◆ **BRIEF**
For the records below, give the number of lines containing the word "threads" and no other text.

◆ **DATA**

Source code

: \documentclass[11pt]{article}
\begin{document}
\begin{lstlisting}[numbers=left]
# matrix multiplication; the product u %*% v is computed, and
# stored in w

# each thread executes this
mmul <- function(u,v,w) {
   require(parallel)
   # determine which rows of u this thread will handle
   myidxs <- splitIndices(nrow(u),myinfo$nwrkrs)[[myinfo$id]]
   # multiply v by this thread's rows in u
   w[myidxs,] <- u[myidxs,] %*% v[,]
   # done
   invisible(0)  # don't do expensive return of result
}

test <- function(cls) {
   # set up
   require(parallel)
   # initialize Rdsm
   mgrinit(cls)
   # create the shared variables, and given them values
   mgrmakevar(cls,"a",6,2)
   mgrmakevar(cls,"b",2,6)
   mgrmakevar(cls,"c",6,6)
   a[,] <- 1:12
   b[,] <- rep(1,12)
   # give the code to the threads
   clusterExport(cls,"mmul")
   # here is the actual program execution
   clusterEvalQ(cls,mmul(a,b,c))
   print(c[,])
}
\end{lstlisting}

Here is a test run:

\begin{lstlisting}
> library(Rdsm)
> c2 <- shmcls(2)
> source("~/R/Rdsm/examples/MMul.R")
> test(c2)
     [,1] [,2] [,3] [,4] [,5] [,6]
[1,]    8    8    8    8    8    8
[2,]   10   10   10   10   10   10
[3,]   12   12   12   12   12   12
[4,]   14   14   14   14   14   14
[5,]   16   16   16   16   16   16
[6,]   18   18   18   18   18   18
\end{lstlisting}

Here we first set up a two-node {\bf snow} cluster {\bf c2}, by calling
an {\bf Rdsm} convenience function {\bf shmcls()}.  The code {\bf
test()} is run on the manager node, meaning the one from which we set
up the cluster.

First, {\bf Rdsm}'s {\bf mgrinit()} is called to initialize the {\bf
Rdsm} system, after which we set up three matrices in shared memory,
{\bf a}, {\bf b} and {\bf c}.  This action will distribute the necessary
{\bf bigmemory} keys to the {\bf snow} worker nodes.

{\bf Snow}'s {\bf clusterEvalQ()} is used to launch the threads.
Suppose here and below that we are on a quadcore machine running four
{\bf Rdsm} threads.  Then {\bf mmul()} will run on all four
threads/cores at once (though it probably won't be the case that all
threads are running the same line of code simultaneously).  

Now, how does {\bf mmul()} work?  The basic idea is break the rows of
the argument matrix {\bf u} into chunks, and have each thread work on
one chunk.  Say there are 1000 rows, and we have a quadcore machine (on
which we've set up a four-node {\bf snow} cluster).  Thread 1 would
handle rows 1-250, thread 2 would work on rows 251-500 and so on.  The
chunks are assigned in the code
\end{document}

◆ **TASK ANSWER**
5